What is expected:
Below are the entries; give again exactly the lines from the one mentioning "## Manage user data functions in VS Code" through the one mentioning "## Local folder", inclusive.

Recorded data:
+ + +

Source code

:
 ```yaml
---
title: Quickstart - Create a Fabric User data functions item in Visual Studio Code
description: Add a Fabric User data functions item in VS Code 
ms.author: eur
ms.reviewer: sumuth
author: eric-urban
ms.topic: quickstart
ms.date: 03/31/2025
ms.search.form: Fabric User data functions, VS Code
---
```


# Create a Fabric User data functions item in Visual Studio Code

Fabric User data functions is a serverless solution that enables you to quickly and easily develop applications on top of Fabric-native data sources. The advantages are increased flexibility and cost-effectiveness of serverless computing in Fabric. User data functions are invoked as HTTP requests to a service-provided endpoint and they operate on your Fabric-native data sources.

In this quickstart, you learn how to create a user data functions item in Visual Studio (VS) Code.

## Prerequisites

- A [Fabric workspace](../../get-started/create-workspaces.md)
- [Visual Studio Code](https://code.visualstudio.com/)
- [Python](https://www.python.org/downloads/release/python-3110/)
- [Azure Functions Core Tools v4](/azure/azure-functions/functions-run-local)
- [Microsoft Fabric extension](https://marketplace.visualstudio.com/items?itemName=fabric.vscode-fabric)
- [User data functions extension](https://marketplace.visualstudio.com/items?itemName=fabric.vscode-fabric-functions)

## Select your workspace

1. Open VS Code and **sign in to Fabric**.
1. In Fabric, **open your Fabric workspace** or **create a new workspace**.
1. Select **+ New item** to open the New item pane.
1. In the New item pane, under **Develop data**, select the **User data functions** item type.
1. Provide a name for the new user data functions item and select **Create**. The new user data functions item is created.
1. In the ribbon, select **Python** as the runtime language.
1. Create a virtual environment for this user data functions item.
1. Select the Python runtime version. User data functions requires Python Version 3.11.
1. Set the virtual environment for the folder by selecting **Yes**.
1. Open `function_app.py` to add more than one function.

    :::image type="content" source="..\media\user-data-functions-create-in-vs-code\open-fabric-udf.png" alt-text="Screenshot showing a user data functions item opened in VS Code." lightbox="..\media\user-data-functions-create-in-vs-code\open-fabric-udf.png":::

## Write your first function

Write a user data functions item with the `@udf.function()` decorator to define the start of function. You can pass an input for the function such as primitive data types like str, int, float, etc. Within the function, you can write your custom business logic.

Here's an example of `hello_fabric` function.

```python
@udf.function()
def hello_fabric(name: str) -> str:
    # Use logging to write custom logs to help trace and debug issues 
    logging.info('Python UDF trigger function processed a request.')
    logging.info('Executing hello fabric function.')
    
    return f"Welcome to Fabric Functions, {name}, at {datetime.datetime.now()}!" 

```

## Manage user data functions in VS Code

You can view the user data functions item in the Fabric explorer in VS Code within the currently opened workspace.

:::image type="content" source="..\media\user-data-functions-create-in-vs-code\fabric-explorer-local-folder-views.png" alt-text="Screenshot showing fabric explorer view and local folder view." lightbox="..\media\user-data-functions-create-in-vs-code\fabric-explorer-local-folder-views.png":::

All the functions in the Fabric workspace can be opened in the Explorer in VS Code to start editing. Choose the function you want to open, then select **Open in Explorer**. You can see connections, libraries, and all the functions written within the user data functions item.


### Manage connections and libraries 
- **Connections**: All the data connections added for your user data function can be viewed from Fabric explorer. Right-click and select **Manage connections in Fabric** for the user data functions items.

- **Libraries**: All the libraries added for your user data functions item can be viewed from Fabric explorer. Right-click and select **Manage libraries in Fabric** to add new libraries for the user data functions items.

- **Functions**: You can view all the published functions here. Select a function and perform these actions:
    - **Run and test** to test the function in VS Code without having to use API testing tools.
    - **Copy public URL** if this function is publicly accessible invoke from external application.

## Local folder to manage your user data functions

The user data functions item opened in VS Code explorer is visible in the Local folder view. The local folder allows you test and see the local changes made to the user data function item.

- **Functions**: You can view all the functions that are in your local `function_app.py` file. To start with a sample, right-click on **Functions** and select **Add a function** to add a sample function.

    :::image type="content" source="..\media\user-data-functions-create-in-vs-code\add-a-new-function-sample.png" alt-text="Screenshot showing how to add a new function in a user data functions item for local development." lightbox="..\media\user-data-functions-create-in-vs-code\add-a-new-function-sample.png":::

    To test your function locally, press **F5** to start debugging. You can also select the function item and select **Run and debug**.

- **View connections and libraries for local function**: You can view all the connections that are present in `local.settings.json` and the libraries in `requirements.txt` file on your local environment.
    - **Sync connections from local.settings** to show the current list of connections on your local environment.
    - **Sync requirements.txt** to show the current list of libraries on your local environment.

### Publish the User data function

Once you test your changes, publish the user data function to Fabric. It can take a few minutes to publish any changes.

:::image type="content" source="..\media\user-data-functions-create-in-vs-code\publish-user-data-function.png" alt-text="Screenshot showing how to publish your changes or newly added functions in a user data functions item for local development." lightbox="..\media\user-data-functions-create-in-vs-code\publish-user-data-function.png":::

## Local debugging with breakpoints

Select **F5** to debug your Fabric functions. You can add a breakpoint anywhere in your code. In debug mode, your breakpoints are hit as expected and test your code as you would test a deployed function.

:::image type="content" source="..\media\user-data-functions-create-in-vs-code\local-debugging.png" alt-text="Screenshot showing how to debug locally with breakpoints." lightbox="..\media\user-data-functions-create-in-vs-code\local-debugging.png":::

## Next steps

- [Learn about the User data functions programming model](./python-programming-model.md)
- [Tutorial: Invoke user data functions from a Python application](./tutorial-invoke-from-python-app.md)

+ + +

Task solution:
## Manage user data functions in VS Code

You can view the user data functions item in the Fabric explorer in VS Code within the currently opened workspace.

:::image type="content" source="..\media\user-data-functions-create-in-vs-code\fabric-explorer-local-folder-views.png" alt-text="Screenshot showing fabric explorer view and local folder view." lightbox="..\media\user-data-functions-create-in-vs-code\fabric-explorer-local-folder-views.png":::

All the functions in the Fabric workspace can be opened in the Explorer in VS Code to start editing. Choose the function you want to open, then select **Open in Explorer**. You can see connections, libraries, and all the functions written within the user data functions item.


### Manage connections and libraries 
- **Connections**: All the data connections added for your user data function can be viewed from Fabric explorer. Right-click and select **Manage connections in Fabric** for the user data functions items.

- **Libraries**: All the libraries added for your user data functions item can be viewed from Fabric explorer. Right-click and select **Manage libraries in Fabric** to add new libraries for the user data functions items.

- **Functions**: You can view all the published functions here. Select a function and perform these actions:
    - **Run and test** to test the function in VS Code without having to use API testing tools.
    - **Copy public URL** if this function is publicly accessible invoke from external application.

## Local folder to manage your user data functions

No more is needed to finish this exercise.